Sogno come meta apparentemente impossibile da rendere reale e concreta. Sogno che, nella terra in cui pochi decenni fa l’apartheid era ancora una realtà, nella terra che ha prodotto mostri come il Ku Klux Klan, ha reso possibile ad un afroamericano la scalata e la riconferma alla carica istituzionale più potente del pianeta.
“Crediamo in un’America generosa, tollerante, aperta ai sogni – ha detto il presidente. – E i nostri contrasti sono il segno della nostra libertà. Il meglio deve ancora venire”.

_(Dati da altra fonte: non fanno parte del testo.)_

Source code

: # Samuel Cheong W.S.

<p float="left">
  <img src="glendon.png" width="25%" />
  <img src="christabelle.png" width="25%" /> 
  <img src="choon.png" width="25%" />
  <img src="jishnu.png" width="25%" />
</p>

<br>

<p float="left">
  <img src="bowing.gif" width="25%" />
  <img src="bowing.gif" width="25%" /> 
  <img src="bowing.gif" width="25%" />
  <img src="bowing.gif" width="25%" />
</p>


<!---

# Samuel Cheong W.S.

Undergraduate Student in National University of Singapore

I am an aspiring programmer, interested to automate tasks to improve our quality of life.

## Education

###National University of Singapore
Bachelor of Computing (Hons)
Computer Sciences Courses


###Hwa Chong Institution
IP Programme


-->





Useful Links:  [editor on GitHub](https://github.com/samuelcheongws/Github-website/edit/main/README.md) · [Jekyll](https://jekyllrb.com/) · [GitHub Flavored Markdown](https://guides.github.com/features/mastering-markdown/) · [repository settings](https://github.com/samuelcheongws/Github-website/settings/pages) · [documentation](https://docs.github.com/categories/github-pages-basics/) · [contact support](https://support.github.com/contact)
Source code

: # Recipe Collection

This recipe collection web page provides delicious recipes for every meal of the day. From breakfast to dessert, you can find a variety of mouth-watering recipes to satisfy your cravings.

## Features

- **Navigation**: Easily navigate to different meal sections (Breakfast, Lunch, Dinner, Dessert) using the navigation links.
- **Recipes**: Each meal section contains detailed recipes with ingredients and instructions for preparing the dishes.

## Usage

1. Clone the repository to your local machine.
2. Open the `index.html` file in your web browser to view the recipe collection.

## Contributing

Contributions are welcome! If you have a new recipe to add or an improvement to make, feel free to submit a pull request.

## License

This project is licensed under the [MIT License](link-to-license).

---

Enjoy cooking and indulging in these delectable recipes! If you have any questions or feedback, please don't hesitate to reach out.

Poche parole che sono un concentrato del pensiero americano. I “contrasti” letti dal pensiero positivo sono in fondo possibili solo in democrazia e quindi da apprezzare come fattore di arricchimento. E il forte richiamo all’ottimismo con “il meglio deve ancora venire” ci ricorda che nessuna “ripresa”, economica o di qualsiasi altro genere, è possibile se non soffia forte il vento vivificante della speranza e dell’ottimismo.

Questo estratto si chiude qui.